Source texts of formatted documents
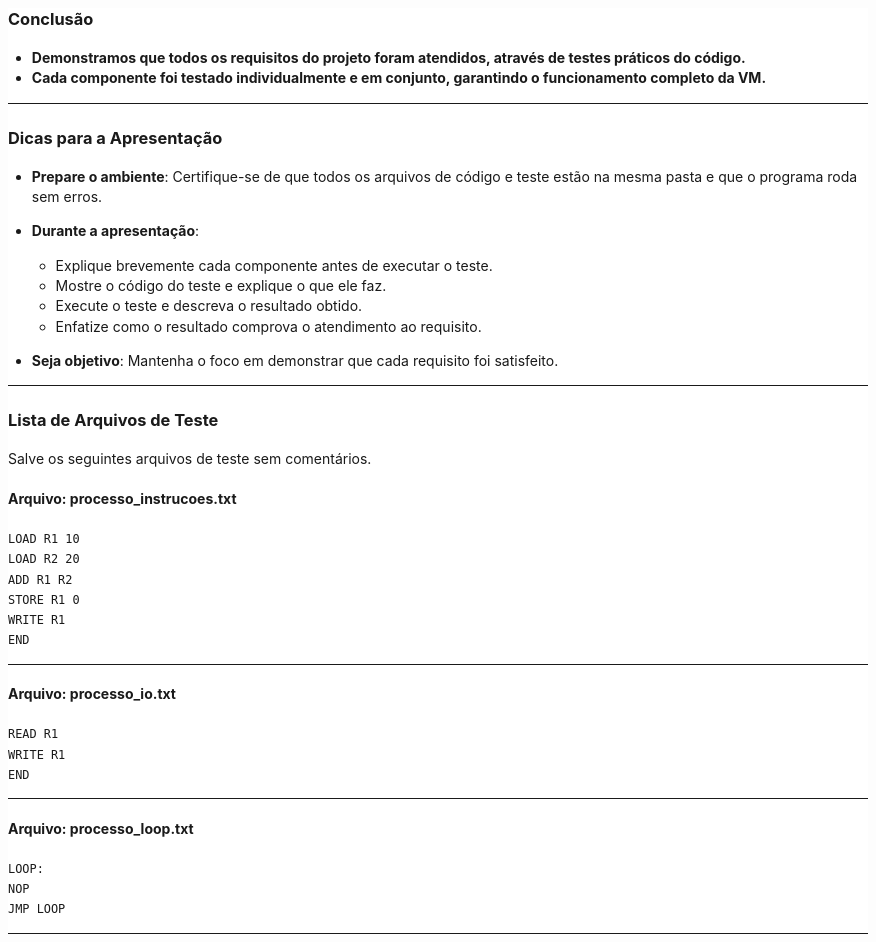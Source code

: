 
### **Conclusão**

- **Demonstramos que todos os requisitos do projeto foram atendidos, através de testes práticos do código.**
- **Cada componente foi testado individualmente e em conjunto, garantindo o funcionamento completo da VM.**

---

### **Dicas para a Apresentação**

- **Prepare o ambiente**: Certifique-se de que todos os arquivos de código e teste estão na mesma pasta e que o programa roda sem erros.

- **Durante a apresentação**:

  - Explique brevemente cada componente antes de executar o teste.
  - Mostre o código do teste e explique o que ele faz.
  - Execute o teste e descreva o resultado obtido.
  - Enfatize como o resultado comprova o atendimento ao requisito.

- **Seja objetivo**: Mantenha o foco em demonstrar que cada requisito foi satisfeito.

---

### **Lista de Arquivos de Teste**

Salve os seguintes arquivos de teste sem comentários.

#### **Arquivo: processo_instrucoes.txt**

```plaintext
LOAD R1 10
LOAD R2 20
ADD R1 R2
STORE R1 0
WRITE R1
END
```

---

#### **Arquivo: processo_io.txt**

```plaintext
READ R1
WRITE R1
END
```

---

#### **Arquivo: processo_loop.txt**

```plaintext
LOOP:
NOP
JMP LOOP
```

---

| Task details |
The required output is a verbatim repetition of the lines from the opening of the entries above through the line containing "- Enfatize como", inclusive, with no pictures and nothing else.

| Solved problem |
Source code

: 
### **Conclusão**

- **Demonstramos que todos os requisitos do projeto foram atendidos, através de testes práticos do código.**
- **Cada componente foi testado individualmente e em conjunto, garantindo o funcionamento completo da VM.**

---

### **Dicas para a Apresentação**

- **Prepare o ambiente**: Certifique-se de que todos os arquivos de código e teste estão na mesma pasta e que o programa roda sem erros.

- **Durante a apresentação**:

  - Explique brevemente cada componente antes de executar o teste.
  - Mostre o código do teste e explique o que ele faz.
  - Execute o teste e descreva o resultado obtido.
  - Enfatize como o resultado comprova o atendimento ao requisito.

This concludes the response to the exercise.